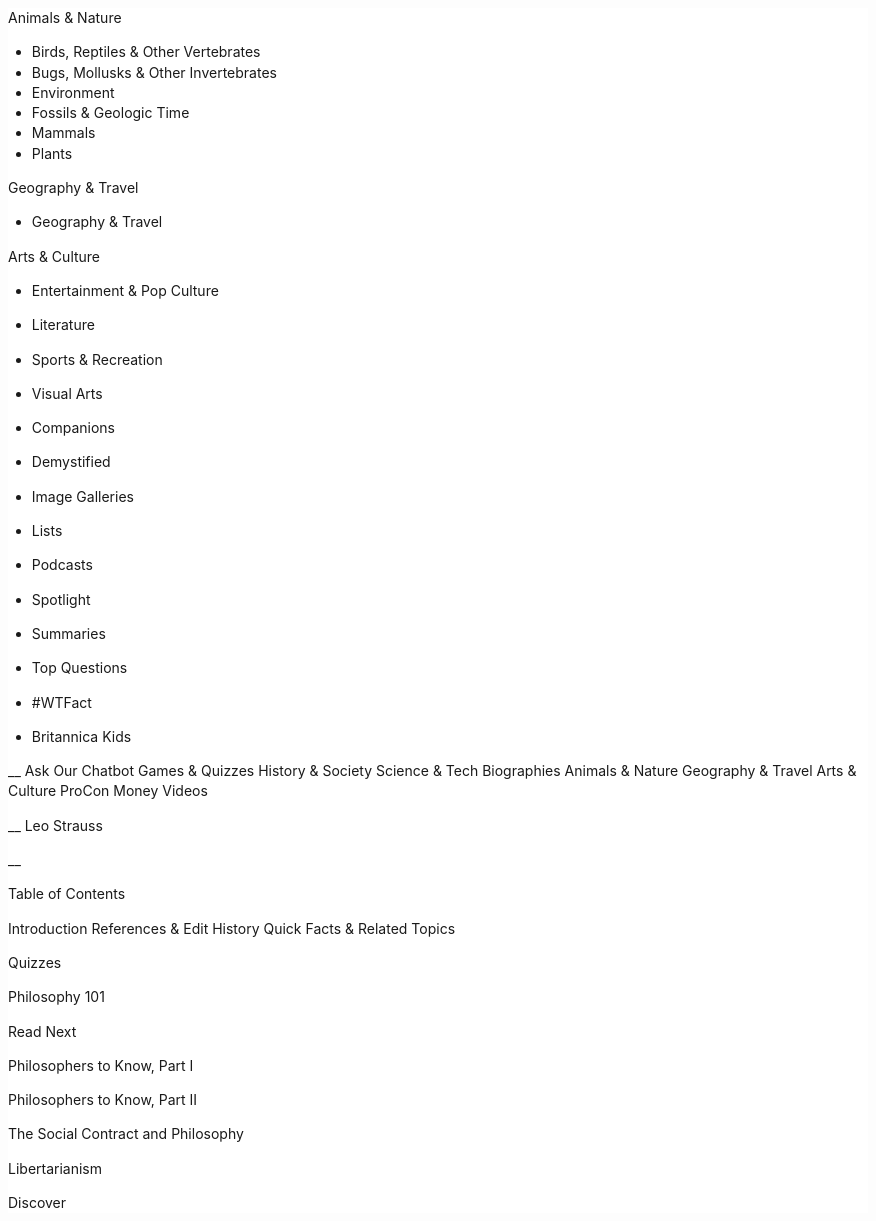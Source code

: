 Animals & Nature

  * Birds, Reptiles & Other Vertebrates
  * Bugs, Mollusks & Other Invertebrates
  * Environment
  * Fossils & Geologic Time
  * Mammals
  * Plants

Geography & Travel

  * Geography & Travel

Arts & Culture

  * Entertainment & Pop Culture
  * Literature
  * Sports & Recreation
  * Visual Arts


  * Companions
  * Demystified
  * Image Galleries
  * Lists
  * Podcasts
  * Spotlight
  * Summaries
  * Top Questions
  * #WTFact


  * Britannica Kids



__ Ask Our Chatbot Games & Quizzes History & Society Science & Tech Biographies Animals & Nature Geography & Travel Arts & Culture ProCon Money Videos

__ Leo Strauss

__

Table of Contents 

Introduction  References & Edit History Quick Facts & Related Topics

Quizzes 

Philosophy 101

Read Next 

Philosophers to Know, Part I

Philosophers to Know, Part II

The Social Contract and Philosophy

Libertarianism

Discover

### [Task]
Go through the entries above and pull out each line with "Part" in it.

### [Task answer]
Philosophers to Know, Part I
Philosophers to Know, Part II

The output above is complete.